By Franziska Schuster. In German cinemas the current movie by Hungarian director Béla Tarr, The Man from London (2007), has only just opened – a hypnotic and dark crime story based on the novel by Georges Simenon. Tarr is one of those directors with massive influence on the Hungarian film history, having made his appearance on the scene with socially critical and aesthetically innovative films in the late 70s. In Hungary, as compared to other states in Eastern Europe before 1989, filmmaking was an artistically much more free and cosmopolitan affair – these circumstances lead to some movies that turned out to be major works of the European art film. The Hungarian new wave created a lot of excitement with directors like István Szabó (AGE OF ILLUSIONS, 1964, FATHER, 1966), Miklós Janscó (THE HOPELESS ONES, 1965) or Dezsö Magyar (THE AGITATORS, 1971). The foundation of the Béla Balázs Studios by alumni of the Budapest Film Academy in 1961 was an important milestone and heralded a “Golgen generation” of Hungarian cinema, including Pál Gábor, Sándor Sára und István Szabó. The studio grew to become a lively workshop not only for filmmakers but also for artists, writers and musicians from the immensely active underground scene.

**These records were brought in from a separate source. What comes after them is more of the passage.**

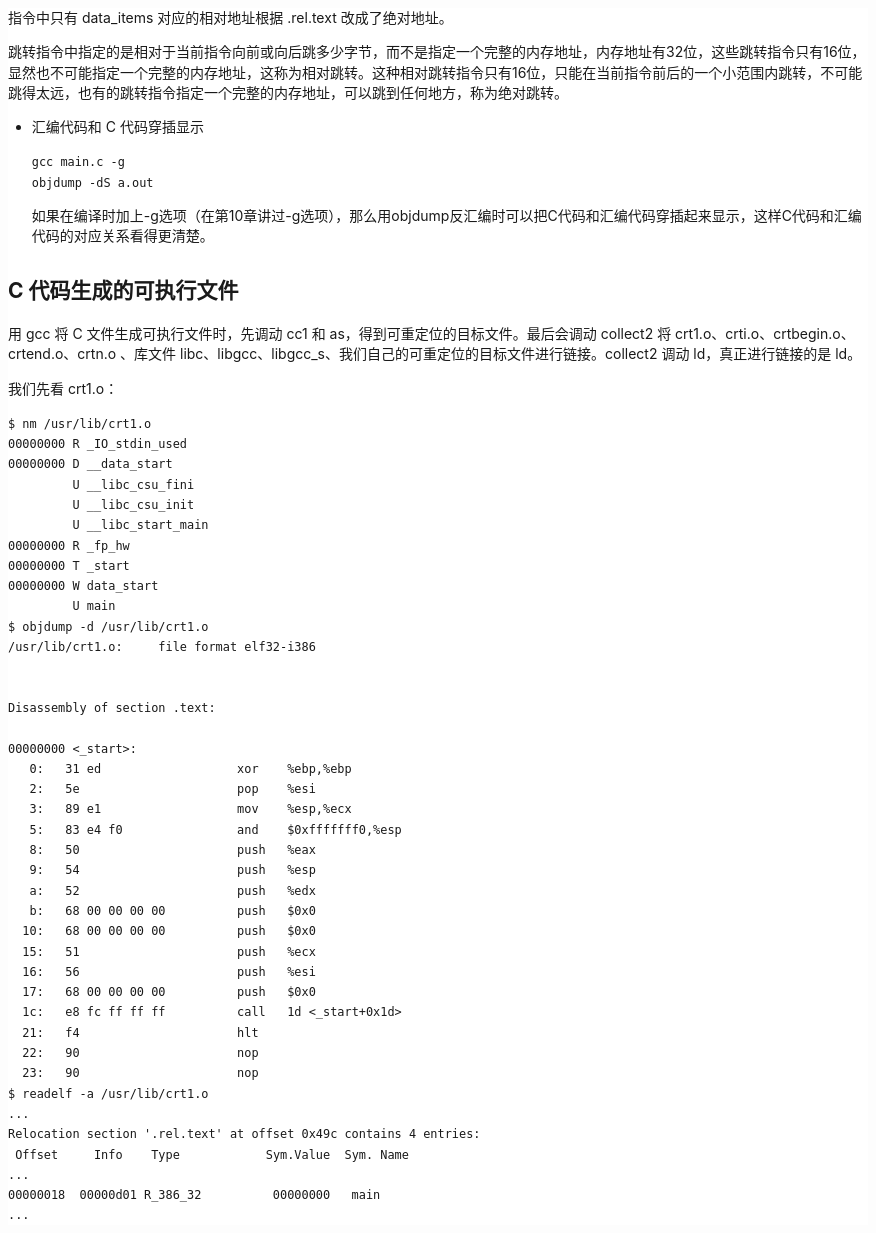 指令中只有 data_items 对应的相对地址根据 .rel.text 改成了绝对地址。

跳转指令中指定的是相对于当前指令向前或向后跳多少字节，而不是指定一个完整的内存地址，内存地址有32位，这些跳转指令只有16位，显然也不可能指定一个完整的内存地址，这称为相对跳转。这种相对跳转指令只有16位，只能在当前指令前后的一个小范围内跳转，不可能跳得太远，也有的跳转指令指定一个完整的内存地址，可以跳到任何地方，称为绝对跳转。

- 汇编代码和 C 代码穿插显示

  ``` console
  gcc main.c -g
  objdump -dS a.out
  ```

  如果在编译时加上-g选项（在第10章讲过-g选项），那么用objdump反汇编时可以把C代码和汇编代码穿插起来显示，这样C代码和汇编代码的对应关系看得更清楚。

## C 代码生成的可执行文件

用 gcc 将 C 文件生成可执行文件时，先调动 cc1 和 as，得到可重定位的目标文件。最后会调动 collect2 将 crt1.o、crti.o、crtbegin.o、crtend.o、crtn.o 、库文件 libc、libgcc、libgcc_s、我们自己的可重定位的目标文件进行链接。collect2 调动 ld，真正进行链接的是 ld。

我们先看 crt1.o：

``` console
$ nm /usr/lib/crt1.o
00000000 R _IO_stdin_used
00000000 D __data_start
         U __libc_csu_fini
         U __libc_csu_init
         U __libc_start_main
00000000 R _fp_hw
00000000 T _start
00000000 W data_start
         U main
$ objdump -d /usr/lib/crt1.o
/usr/lib/crt1.o:     file format elf32-i386


Disassembly of section .text:

00000000 <_start>:
   0:   31 ed                   xor    %ebp,%ebp
   2:   5e                      pop    %esi
   3:   89 e1                   mov    %esp,%ecx
   5:   83 e4 f0                and    $0xfffffff0,%esp
   8:   50                      push   %eax
   9:   54                      push   %esp
   a:   52                      push   %edx
   b:   68 00 00 00 00          push   $0x0
  10:   68 00 00 00 00          push   $0x0
  15:   51                      push   %ecx
  16:   56                      push   %esi
  17:   68 00 00 00 00          push   $0x0
  1c:   e8 fc ff ff ff          call   1d <_start+0x1d>
  21:   f4                      hlt
  22:   90                      nop
  23:   90                      nop
$ readelf -a /usr/lib/crt1.o
...
Relocation section '.rel.text' at offset 0x49c contains 4 entries:
 Offset     Info    Type            Sym.Value  Sym. Name
...
00000018  00000d01 R_386_32          00000000   main
...
```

The Hungarian Film Week is the most important platform for Hungarian filmmaking - and has been just that for more than forty years now. Its director Éva Vezér is not only manager of the Magyar Filmunióbut since May 2009 also chairwoman of the European Film Promotion (EFP). In 2009 the festival's main award, the “Golden Reel“, went to Aron Matyassy for Lost Times. The programme also featured György Palfi (Hukkle, Taxidermia) with his new film I'm Not Your Friend and Kornel Mundruzcó, whose film DELTA already bagged the FIPRESCI award at Cannes 2008. Also highly acclaimed was Own Death by Péter Forgács, the Stanislaw Lem adaptation “1“ by Peter Sparrow and Eszter's Inheritance by József Sipos based on a novel by Sándor Márai.

Prior to the 2009 Hungarian Film Week the Hungarian parliament declared its will to adjust the national film subsidation law to EU standards, following the general trend to even out the basic conditions for all European film productions. These measures will be put in place by the Motion Picture Public Foundation of Hungary which is the home of the film funding agency of the Hungarian Film Commission as well as of the Magyar Filmunió, which is responsible for location marketing and representation of the Hungarian filmmaking abroad. The foundation has had some success: The world wide financial crisis may have hit Hungary especially hard, but the film industry seems to have gotten off lightly. In 2008 alone 26 feature films and 120 short films were produced, and a record crowd went to see the Hungarian Film Week in Budapest (more than 32.000 tickets sold). They saw more than 100 new movies, some of which are bound to come up on other international festival screens still this year.